Asanas make me reflect, not just on body parts or actions but also on similarities of approach and withdrawal to situations in my life. If I had to summarize asana or situations in life, it might be to say be present, do the best you can and the pose will arrange itself. Life is unpredictable, there could be injury, loss, debilitation or a pandemic but through the practice of asana, there is a courage to meet its unpredictability. There comes an ability to receive all of it without resistance. Striving on the mat involves resistance but is never resisting. There are aha moments when after working with resistance, a region suddenly bursts open into consciousness. It is a received experience.

A few days ago, while exchanging emails with a dear friend, I was reminded of a ready reckoner of the texts that I was working on some years back. Some part of it was complete but there is much that is pending, so its back to old practices that I lost when I lost my way. I do feel a regular asana practice brings back good habits quite organically, almost effortlessly. It slowly increases your ability to do much more than what you think you can do.

These times are a time out in many ways. Much of the world has retreated into itself and so there is also less distraction. Might not be a bad idea to sit on the mat in baddakonasana with 6 cups of coffee. Maybe 6 is too much, I’ll take one. 🙂

Joy in Asana

Most mornings begin really early as I attend class at 6 am thrice a week. It’s a good start to the day and I find that despite the online format, they are still quite tough. Partly, because we spend a lot of time in the intermediate stages of the asanas, work with the body in pieces and also that Intermediate 1 and 2 batches are together. So, it’s a little more demanding that a regular Intermediate 1 class. Additionally, it’s less than a year of a normal class for me. Although there is better range in the knee and the leg feels stronger, I do have limitations. But it is significantly better than what it used to be. Overall, the body feels aligned and the thickness in the right quadriceps no longer appears even when the class is intense. Virasana has slowly started to make short appearances. Maybe, I’ve also learned how to adjust the effort in both limbs differently?

I look at my knees and see how they are better placed. During the days when I used to be belted up and in passive poses, it seemed like nothing would ever change. I would lie on the floor and just watch other bodies or the pictures of Guruji on the walls and wonder if the knees could really be fixed. The rods and bricks and belts would prick the body but I found comfort in their unrelenting hardness. They worked silently but surely. Now, when I see the legs, it is almost like I’ve been sculpted a new pair! They stand straighter and the dent in the outer knee has reduced. I expected to be pain free with yoga but wasn’t really expecting structural changes of this magnitude. I thought it was too late for my body to be realigned. But, this first-hand experience tells me that change is possible, perhaps at any age. The degree may vary but it is possible. The body truly is a remarkable piece of engineering and we don’t quite understand all its mysteries. I’m not sure how one might measure these changes in the manner of scientific experiments but experientially, one can feel it.
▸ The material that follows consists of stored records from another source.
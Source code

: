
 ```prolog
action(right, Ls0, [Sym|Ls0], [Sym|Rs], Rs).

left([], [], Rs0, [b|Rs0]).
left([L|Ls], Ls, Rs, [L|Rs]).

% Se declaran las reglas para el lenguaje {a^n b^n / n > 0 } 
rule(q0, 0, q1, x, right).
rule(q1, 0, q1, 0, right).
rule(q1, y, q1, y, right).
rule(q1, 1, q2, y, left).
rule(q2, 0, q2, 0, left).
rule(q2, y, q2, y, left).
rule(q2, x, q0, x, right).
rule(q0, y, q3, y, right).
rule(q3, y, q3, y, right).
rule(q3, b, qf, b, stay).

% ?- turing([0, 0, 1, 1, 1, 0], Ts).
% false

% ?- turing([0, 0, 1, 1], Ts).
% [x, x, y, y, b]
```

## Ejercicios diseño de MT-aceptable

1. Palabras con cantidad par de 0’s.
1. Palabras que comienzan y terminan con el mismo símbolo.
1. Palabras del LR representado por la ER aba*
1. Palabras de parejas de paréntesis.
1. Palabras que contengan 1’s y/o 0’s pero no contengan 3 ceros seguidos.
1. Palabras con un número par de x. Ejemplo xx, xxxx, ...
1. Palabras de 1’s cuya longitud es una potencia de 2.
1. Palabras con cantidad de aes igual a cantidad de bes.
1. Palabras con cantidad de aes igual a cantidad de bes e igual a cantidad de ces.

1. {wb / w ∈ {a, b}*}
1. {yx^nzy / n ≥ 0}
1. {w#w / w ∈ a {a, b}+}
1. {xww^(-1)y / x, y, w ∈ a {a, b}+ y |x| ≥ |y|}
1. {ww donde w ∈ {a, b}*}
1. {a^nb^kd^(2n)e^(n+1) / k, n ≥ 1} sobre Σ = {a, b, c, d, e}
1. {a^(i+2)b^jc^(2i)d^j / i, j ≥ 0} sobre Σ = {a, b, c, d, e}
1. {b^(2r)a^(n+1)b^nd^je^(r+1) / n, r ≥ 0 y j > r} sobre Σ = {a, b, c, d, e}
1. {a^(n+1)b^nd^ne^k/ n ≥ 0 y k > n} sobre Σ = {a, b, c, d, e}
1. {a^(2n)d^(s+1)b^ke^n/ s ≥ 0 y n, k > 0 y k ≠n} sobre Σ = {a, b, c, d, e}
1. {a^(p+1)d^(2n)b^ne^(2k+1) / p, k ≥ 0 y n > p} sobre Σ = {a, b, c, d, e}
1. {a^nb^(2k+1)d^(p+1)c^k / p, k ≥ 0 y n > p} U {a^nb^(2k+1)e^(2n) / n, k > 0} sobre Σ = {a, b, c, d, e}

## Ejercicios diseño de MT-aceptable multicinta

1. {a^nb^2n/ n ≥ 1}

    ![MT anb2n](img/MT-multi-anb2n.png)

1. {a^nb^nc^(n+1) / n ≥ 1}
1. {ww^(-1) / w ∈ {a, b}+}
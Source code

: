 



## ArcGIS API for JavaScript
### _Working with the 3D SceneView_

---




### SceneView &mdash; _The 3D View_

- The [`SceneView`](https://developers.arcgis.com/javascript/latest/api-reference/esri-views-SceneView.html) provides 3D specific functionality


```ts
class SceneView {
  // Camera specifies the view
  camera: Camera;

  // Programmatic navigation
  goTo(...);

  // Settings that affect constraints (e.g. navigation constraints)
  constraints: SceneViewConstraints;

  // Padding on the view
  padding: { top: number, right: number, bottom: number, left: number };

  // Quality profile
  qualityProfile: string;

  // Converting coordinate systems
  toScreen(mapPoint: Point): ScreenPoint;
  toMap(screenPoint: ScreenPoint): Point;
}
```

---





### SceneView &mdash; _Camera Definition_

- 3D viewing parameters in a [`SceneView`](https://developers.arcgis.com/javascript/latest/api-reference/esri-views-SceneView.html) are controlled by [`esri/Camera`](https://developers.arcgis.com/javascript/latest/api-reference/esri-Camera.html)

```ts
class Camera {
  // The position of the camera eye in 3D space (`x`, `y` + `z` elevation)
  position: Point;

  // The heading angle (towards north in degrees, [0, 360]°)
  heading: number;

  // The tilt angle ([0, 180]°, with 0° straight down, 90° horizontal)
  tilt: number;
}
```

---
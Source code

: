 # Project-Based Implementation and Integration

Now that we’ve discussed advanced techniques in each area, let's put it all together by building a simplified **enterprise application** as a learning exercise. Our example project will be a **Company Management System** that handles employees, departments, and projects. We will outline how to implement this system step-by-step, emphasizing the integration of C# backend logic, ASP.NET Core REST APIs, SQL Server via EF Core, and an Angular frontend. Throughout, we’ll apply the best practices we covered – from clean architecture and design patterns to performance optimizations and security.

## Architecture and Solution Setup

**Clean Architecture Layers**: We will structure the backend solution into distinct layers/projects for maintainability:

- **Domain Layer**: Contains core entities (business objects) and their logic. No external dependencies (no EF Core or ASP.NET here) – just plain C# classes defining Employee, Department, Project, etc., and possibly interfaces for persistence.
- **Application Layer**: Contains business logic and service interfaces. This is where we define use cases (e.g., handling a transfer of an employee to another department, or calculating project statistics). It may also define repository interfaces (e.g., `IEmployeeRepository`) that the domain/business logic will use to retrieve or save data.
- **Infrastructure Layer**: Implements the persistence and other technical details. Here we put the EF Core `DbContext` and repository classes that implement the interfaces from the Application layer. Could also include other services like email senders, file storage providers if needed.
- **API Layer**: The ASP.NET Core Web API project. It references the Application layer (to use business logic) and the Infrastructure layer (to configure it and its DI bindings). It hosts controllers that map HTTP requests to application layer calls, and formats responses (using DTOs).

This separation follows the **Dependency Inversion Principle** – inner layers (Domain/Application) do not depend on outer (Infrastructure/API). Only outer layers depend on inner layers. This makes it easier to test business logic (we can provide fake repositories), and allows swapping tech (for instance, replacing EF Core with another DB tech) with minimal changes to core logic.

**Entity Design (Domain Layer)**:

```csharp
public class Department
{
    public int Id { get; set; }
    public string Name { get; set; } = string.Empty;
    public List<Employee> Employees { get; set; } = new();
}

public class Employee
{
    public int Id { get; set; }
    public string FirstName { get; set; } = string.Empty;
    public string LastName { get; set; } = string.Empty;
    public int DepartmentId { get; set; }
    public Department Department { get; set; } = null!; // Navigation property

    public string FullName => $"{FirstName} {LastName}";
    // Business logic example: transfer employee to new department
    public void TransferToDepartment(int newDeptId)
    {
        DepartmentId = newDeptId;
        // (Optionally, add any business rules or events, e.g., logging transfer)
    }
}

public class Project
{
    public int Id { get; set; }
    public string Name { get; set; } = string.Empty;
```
Thanks to stronger legs, I am once again able to walk long and far, enjoying the goodness of nature.

We’re back to another severe lock down in Pune as the cases have spiked. Thankfully, class continues online and it is good to be able to continue learning from our teachers. The remote nature of this kind of learning is good as it forces me to work differently. Pause when the body needs, modify as I have to as well as push when there is scope to move further. It is no less intense even though we work with fewer asanas and the more basic ones. I see the skillfulness of the teaching as instructions are adjusted to account for different spaces and provide ample opportunity to explore household items as props. But mostly, we work with the body, the very first prop as Guruji would say. As the days pass, it feels as though new regions in the body are getting awake. I learn to isolate smaller sections and feel life in them. It is hard work and some days the body is tired. But, once that touch of life happens, it becomes internalized.

I find myself asking how does the learning get internalized? Many of the actions have corrected themselves, they are not automatic but the pose is assumed with consideration without really having to think too hard. Almost as though the pose name fluidly positions the body parts. Like the angular back foot or rotation of the hip in parsvottanasana. It used to be a struggle to adjust that but now the leg assumes the position as though unconsciously but at the same time there is an awareness of the space and shape it occupies. The last week has been many such lessons, discovering largish areas like the trifecta of glutes, hips and hamstrings as well as more focused ones like the armpit region or the tailbone. It is a fabulous example of masterful teaching that the teachers can make us students experience the in-habitation of all these different locations.

For a while, I had lost the wonder in the experience of asana and I am glad that it is once again joyful in its toil, in its learning. If anyone reading this is in a spot where they find it difficult to practise in the current pandemic, all I can say is that it is alright if you are unable to do anything. Asana comes back. I lost everything for a long while but then yoga found me again. Stay in touch in whatever way possible, maybe it’s listening to a talk, maybe it is attending an online class or reading the literature or perhaps talking with a yoga friend. Sometimes, we just need to ride the storm and eventually the ground stabilizes under our feet.

In gratitude

“Yoga is experiencing innocence”

Yoga is experiencing innocence.” That’s the line for July and since a couple of days, it has been a thought flowing below the surface. I dip into it now and then, staying with the sound and shape of the word, the meaning as I understand it and how it might be interpreted. Being conscious of a thought like this also allows me to see how life expresses it in my day to day.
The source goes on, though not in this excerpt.